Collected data
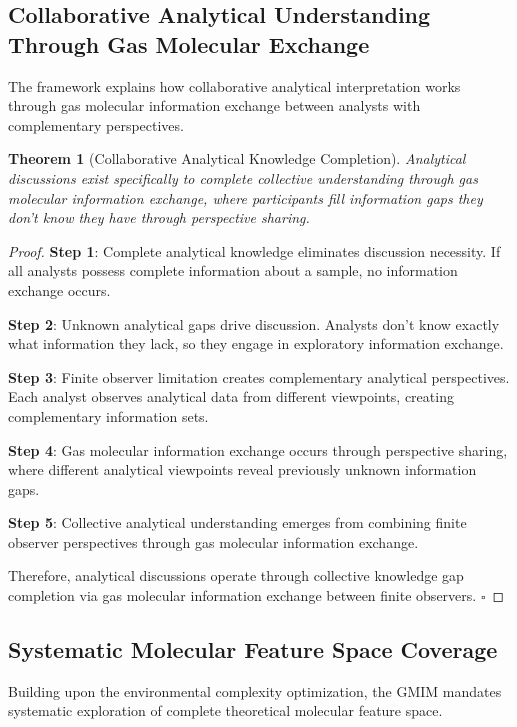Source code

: \documentclass[11pt,a4paper]{article}
\newtheorem{theorem}{Theorem}[section]
\theoremstyle{remark}
\begin{document}
\subsection{Collaborative Analytical Understanding Through Gas Molecular Exchange}

The framework explains how collaborative analytical interpretation works through gas molecular information exchange between analysts with complementary perspectives.

\begin{theorem}[Collaborative Analytical Knowledge Completion]
Analytical discussions exist specifically to complete collective understanding through gas molecular information exchange, where participants fill information gaps they don't know they have through perspective sharing.
\end{theorem}

\begin{proof}
\textbf{Step 1}: Complete analytical knowledge eliminates discussion necessity. If all analysts possess complete information about a sample, no information exchange occurs.

\textbf{Step 2}: Unknown analytical gaps drive discussion. Analysts don't know exactly what information they lack, so they engage in exploratory information exchange.

\textbf{Step 3}: Finite observer limitation creates complementary analytical perspectives. Each analyst observes analytical data from different viewpoints, creating complementary information sets.

\textbf{Step 4}: Gas molecular information exchange occurs through perspective sharing, where different analytical viewpoints reveal previously unknown information gaps.

\textbf{Step 5}: Collective analytical understanding emerges from combining finite observer perspectives through gas molecular information exchange.

Therefore, analytical discussions operate through collective knowledge gap completion via gas molecular information exchange between finite observers. $\square$
\end{proof}

\subsection{Systematic Molecular Feature Space Coverage}

Building upon the environmental complexity optimization, the GMIM mandates systematic exploration of complete theoretical molecular feature space.
\end{document}
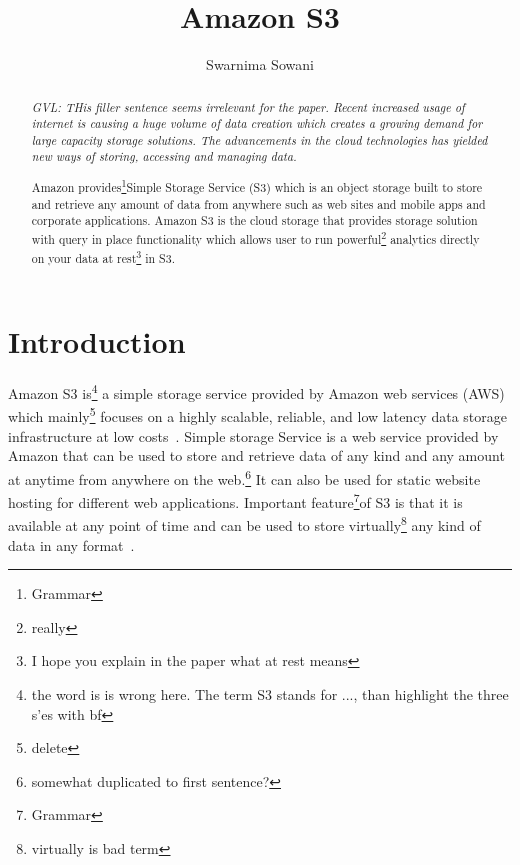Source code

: 
\title{Amazon S3}


\author{Swarnima Sowani}

\newcommand{\GE}{\footnote{Grammar}}
\newcommand{\GVL}[1]{\footnote{#1}}
\renewcommand{\shortauthors}{G. v. Laszewski}

\begin{abstract}

  \emph{GVL: THis filler sentence seems irrelevant for the paper.
    Recent increased usage of internet is causing a huge volume of
    data creation which creates a growing demand for large capacity
    storage solutions. The advancements in the cloud technologies has
    yielded new ways of storing, accessing and managing data.}

Amazon provides\GE Simple Storage Service (S3) 
which is an object storage built to store and retrieve any amount
of data from anywhere such as web sites and mobile apps and corporate
applications. Amazon S3 is the cloud storage that provides storage solution
with query in place functionality which allows user to run powerful\GVL{really} analytics
directly on your data at rest\GVL{I hope you explain in the paper what
at rest means} in S3.

\end{abstract}


\maketitle

\section{Introduction}

Amazon S3 is\GVL{the word is is wrong here. The term S3 stands for
  ..., than highlight the three s'es with bf} a simple storage service
provided by Amazon web services (AWS) which mainly\GVL{delete} focuses
on a highly scalable, reliable, and low latency data storage
infrastructure at low costs~\cite{hid-sp18-420-amazon-S3-FAQ}. Simple
storage Service is a web service provided by Amazon that can be used
to store and retrieve data of any kind and any amount at anytime from
anywhere on the web.\GVL{somewhat duplicated to first sentence?} It
can also be used for static website hosting for different web
applications. Important feature\GE of S3 is that it is available at
any point of time and can be used to store virtually\GVL{virtually is
  bad term} any kind of data in any
format~\cite{hid-sp18-420-amazon-S3-FAQ}.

> **Exercise prompt**
Please filter the entries above down to the lines holding "sharing" and copy them.

> **Task output**
Analytical discussions exist specifically to complete collective understanding through gas molecular information exchange, where participants fill information gaps they don't know they have through perspective sharing.
\textbf{Step 4}: Gas molecular information exchange occurs through perspective sharing, where different analytical viewpoints reveal previously unknown information gaps.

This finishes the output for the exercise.